YOUR INSTRUCTIONS: In the data that follows, every line containing the word "vore" should be returned.

Rendered images with source text:

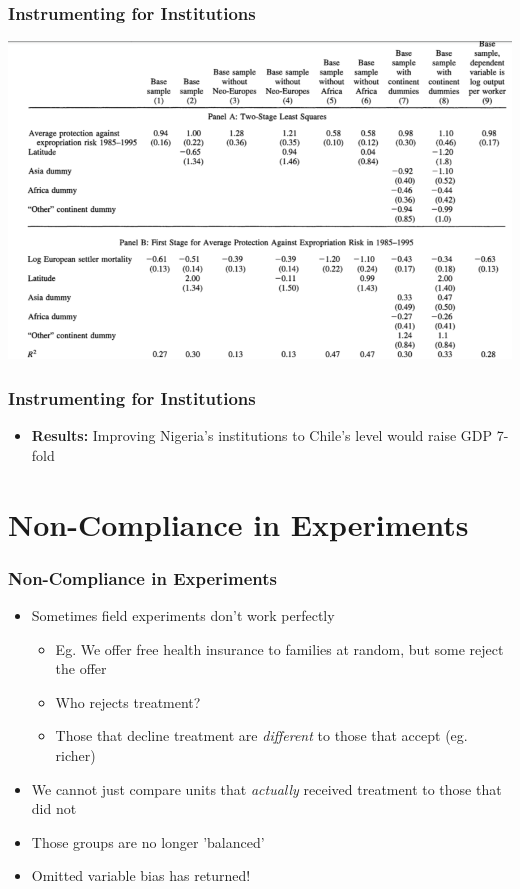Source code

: \documentclass[xcolor=x11names,compress]{beamer}\usepackage[]{graphicx}\usepackage[]{color}
\renewcommand{\(}{\begin{columns}}
\renewcommand{\)}{\end{columns}}
\newcommand{\<}[1]{\begin{column}{#1}}
\renewcommand{\>}{\end{column}}
\begin{document}
\begin{frame}
\frametitle{Instrumenting for Institutions}
\includegraphics[scale=0.36]{AJR_results.png}
\end{frame}

\begin{frame}
\frametitle{Instrumenting for Institutions}
\begin{itemize}
\item \textbf{Results:} Improving Nigeria's institutions to Chile's level would raise GDP 7-fold
\end{itemize}
\end{frame}

\section{Non-Compliance in Experiments}

\begin{frame}
\frametitle{Non-Compliance in Experiments}
\begin{itemize}
\item Sometimes field experiments don't work perfectly
\pause
\begin{itemize}
\item Eg. We offer free health insurance to families at random, but some reject the offer
\pause
\item Who rejects treatment?
\pause
\item Those that decline treatment are \textit{different} to those that accept (eg. richer)
\pause
\end{itemize}
\item We cannot just compare units that \textit{actually} received treatment to those that did not
\pause
\item Those groups are no longer 'balanced'
\pause
\item Omitted variable bias has returned!
\end{itemize}
\end{frame}
\end{document}

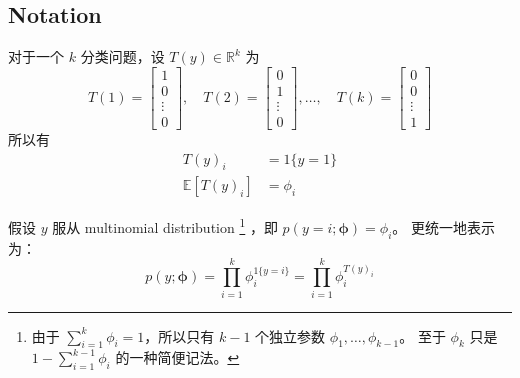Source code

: 		\subsection{Notation}
			对于一个 $ k $ 分类问题，设 $ T(y) \in \mathbb{R}^{k} $ 为 
			\begin{equation*}
				T(1) = 
				\begin{bmatrix}
					1\\
					0\\
					\vdots\\
					0
				\end{bmatrix}
				, \quad T(2) = 
				\begin{bmatrix}
				0\\
				1\\
				\vdots\\
				0
				\end{bmatrix}
				, \ldots, \quad T(k) = 
				\begin{bmatrix}
				0\\
				0\\
				\vdots\\
				1
				\end{bmatrix}
			\end{equation*}
			所以有
			\begin{align}
				T(y)_i &= 1\{y=1\} \\
				\mathbb{E}[T(y)_i] &= \phi_i
			\end{align} 
		
			假设 $ y $ 服从 multinomial distribution
			\footnote{由于 $ \sum_{i=1}^{k} \phi_i = 1 $，所以只有 $ k-1 $ 个独立参数 $ \phi_1, \ldots, \phi_{k-1} $。
				至于 $ \phi_k $ 只是 $ 1-\sum_{i=1}^{k-1} \phi_i $ 的一种简便记法。}
			，即
			 $ p(y = i;\bm{\phi}) = \phi_i $。
			更统一地表示为：
			\begin{equation}
			p(y;\bm{\phi}) = \prod_{i=1}^{k} \phi_i ^{ 1\{ y=i \} } = \prod_{i=1}^{k} \phi_i ^{ T(y)_i } \label{eq:glm-probility1}
			\end{equation}
		
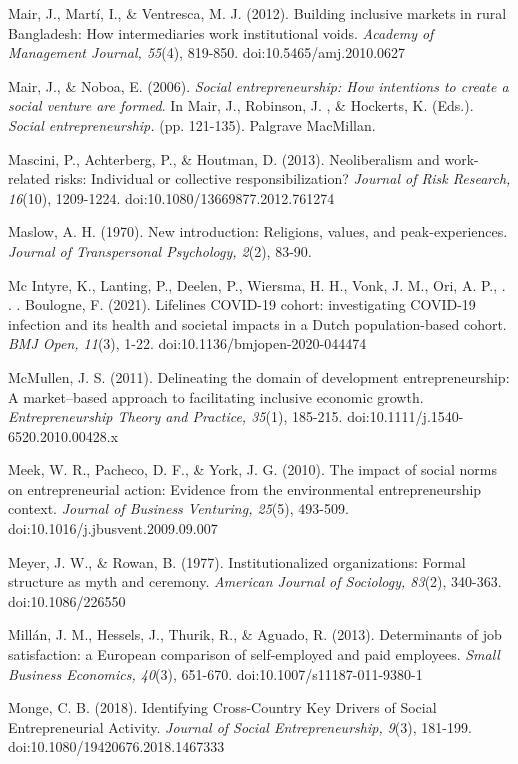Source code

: \documentclass{article}
\begin{document}
Mair, J., Martí, I., \& Ventresca, M. J. (2012). Building inclusive markets in rural Bangladesh: How intermediaries work institutional voids. \emph{Academy of Management Journal, 55}(4), 819-850. doi:10.5465/amj.2010.0627

Mair, J., \& Noboa, E. (2006). \emph{Social entrepreneurship: How intentions to create a social venture are formed}. In Mair, J., Robinson, J. , \& Hockerts, K. (Eds.). \emph{Social entrepreneurship.} (pp. 121-135). Palgrave MacMillan.

Mascini, P., Achterberg, P., \& Houtman, D. (2013). Neoliberalism and work-related risks: Individual or collective responsibilization? \emph{Journal of Risk Research, 16}(10), 1209-1224. doi:10.1080/13669877.2012.761274

Maslow, A. H. (1970). New introduction: Religions, values, and peak-experiences. \emph{Journal of Transpersonal Psychology, 2}(2), 83-90. 

Mc Intyre, K., Lanting, P., Deelen, P., Wiersma, H. H., Vonk, J. M., Ori, A. P., . . . Boulogne, F. (2021). Lifelines COVID-19 cohort: investigating COVID-19 infection and its health and societal impacts in a Dutch population-based cohort. \emph{BMJ Open, 11}(3), 1-22. doi:10.1136/bmjopen-2020-044474

McMullen, J. S. (2011). Delineating the domain of development entrepreneurship: A market--based approach to facilitating inclusive economic growth. \emph{Entrepreneurship Theory and Practice, 35}(1), 185-215. doi:10.1111/j.1540-6520.2010.00428.x

Meek, W. R., Pacheco, D. F., \& York, J. G. (2010). The impact of social norms on entrepreneurial action: Evidence from the environmental entrepreneurship context. \emph{Journal of Business Venturing, 25}(5), 493-509. doi:10.1016/j.jbusvent.2009.09.007

Meyer, J. W., \& Rowan, B. (1977). Institutionalized organizations: Formal structure as myth and ceremony. \emph{American Journal of Sociology, 83}(2), 340-363. doi:10.1086/226550

Millán, J. M., Hessels, J., Thurik, R., \& Aguado, R. (2013). Determinants of job satisfaction: a European comparison of self-employed and paid employees. \emph{Small Business Economics, 40}(3), 651-670. doi:10.1007/s11187-011-9380-1

Monge, C. B. (2018). Identifying Cross-Country Key Drivers of Social Entrepreneurial Activity. \emph{Journal of Social Entrepreneurship, 9}(3), 181-199. doi:10.1080/19420676.2018.1467333
\end{document}
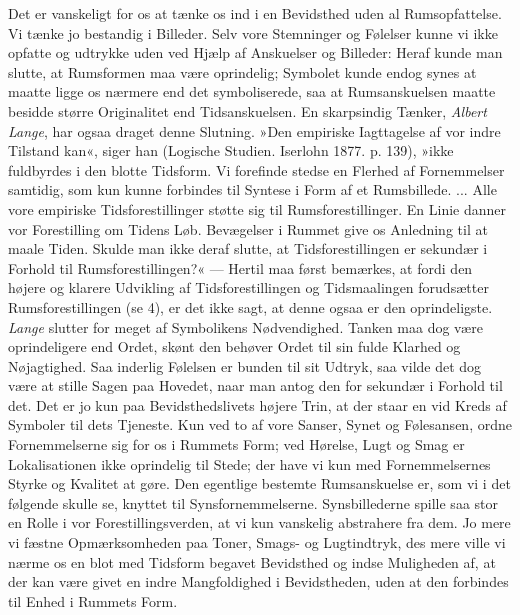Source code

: \documentclass[12pt,a4paper,openany]{book}
\newcommand{\opage}[1]{\marginnote{\footnotesize\textit{[#1]}}}
\begin{document}
Det er vanskeligt for os at tænke os ind i en Bevidsthed uden al
Rumsopfattelse. Vi tænke jo bestandig i Billeder. Selv vore Stemninger
og Følelser kunne vi ikke opfatte og udtrykke uden ved Hjælp af
Anskuelser og Billeder: Heraf kunde man slutte, at Rumsformen maa være
oprindelig; Symbolet kunde endog synes at maatte ligge os nærmere end
det symboliserede, saa at Rumsanskuelsen maatte besidde større
Originalitet end Tidsanskuelsen. En skarpsindig Tænker, \emph{Albert
Lange}, har ogsaa draget denne Slutning. »Den empiriske Iagttagelse af
vor indre Tilstand kan«, siger han (Logische Studien. Iserlohn 1877. p.
139), »ikke fuldbyrdes i den blotte Tidsform. Vi forefinde stedse en
Flerhed af Fornemmelser samtidig, som kun kunne forbindes til Syntese i
Form af et Rumsbillede. ... Alle vore empiriske Tidsforestillinger
støtte sig til Rumsforestillinger. En Linie danner vor Forestilling om
Tidens Løb. Bevægelser i Rummet give os Anledning til at maale Tiden.
Skulde man ikke deraf slutte, at Tidsforestillingen er sekundær i
Forhold til Rumsforestillingen?« --- Hertil maa først bemærkes, at fordi
den højere og klarere Udvikling af Tidsforestillingen og Tidsmaalingen
forudsætter Rumsforestillingen (se 4), er det ikke sagt, at denne ogsaa
er den oprindeligste. \emph{Lange} slutter for meget af Symbolikens
Nødvendighed. Tanken maa dog være oprindeligere end Ordet, skønt den
behøver Ordet til sin fulde
\opage{236}Klarhed og Nøjagtighed. Saa inderlig Følelsen er bunden til
sit Udtryk, saa vilde det dog være at stille Sagen paa Hovedet, naar man
antog den for sekundær i Forhold til det. Det er jo kun paa
Bevidsthedslivets højere Trin, at der staar en vid Kreds af Symboler til
dets Tjeneste. Kun ved to af vore Sanser, Synet og Følesansen, ordne
Fornemmelserne sig for os i Rummets Form; ved Hørelse, Lugt og Smag er
Lokalisationen ikke oprindelig til Stede; der have vi kun med
Fornemmelsernes Styrke og Kvalitet at gøre. Den egentlige bestemte
Rumsanskuelse er, som vi i det følgende skulle se, knyttet til
Synsfornemmelserne. Synsbillederne spille saa stor en Rolle i vor
Forestillingsverden, at vi kun vanskelig abstrahere fra dem. Jo mere vi
fæstne Opmærksomheden paa Toner, Smags- og Lugtindtryk, des mere ville
vi nærme os en blot med Tidsform begavet Bevidsthed og indse Muligheden
af, at der kan være givet en indre Mangfoldighed i Bevidstheden, uden at
den forbindes til Enhed i Rummets Form.
\end{document}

YOUR RESPONSE:
Rumsopfattelse. Vi tænke jo bestandig i Billeder. Selv vore Stemninger
Form af et Rumsbillede. ... Alle vore empiriske Tidsforestillinger
dets Tjeneste. Kun ved to af vore Sanser, Synet og Følesansen, ordne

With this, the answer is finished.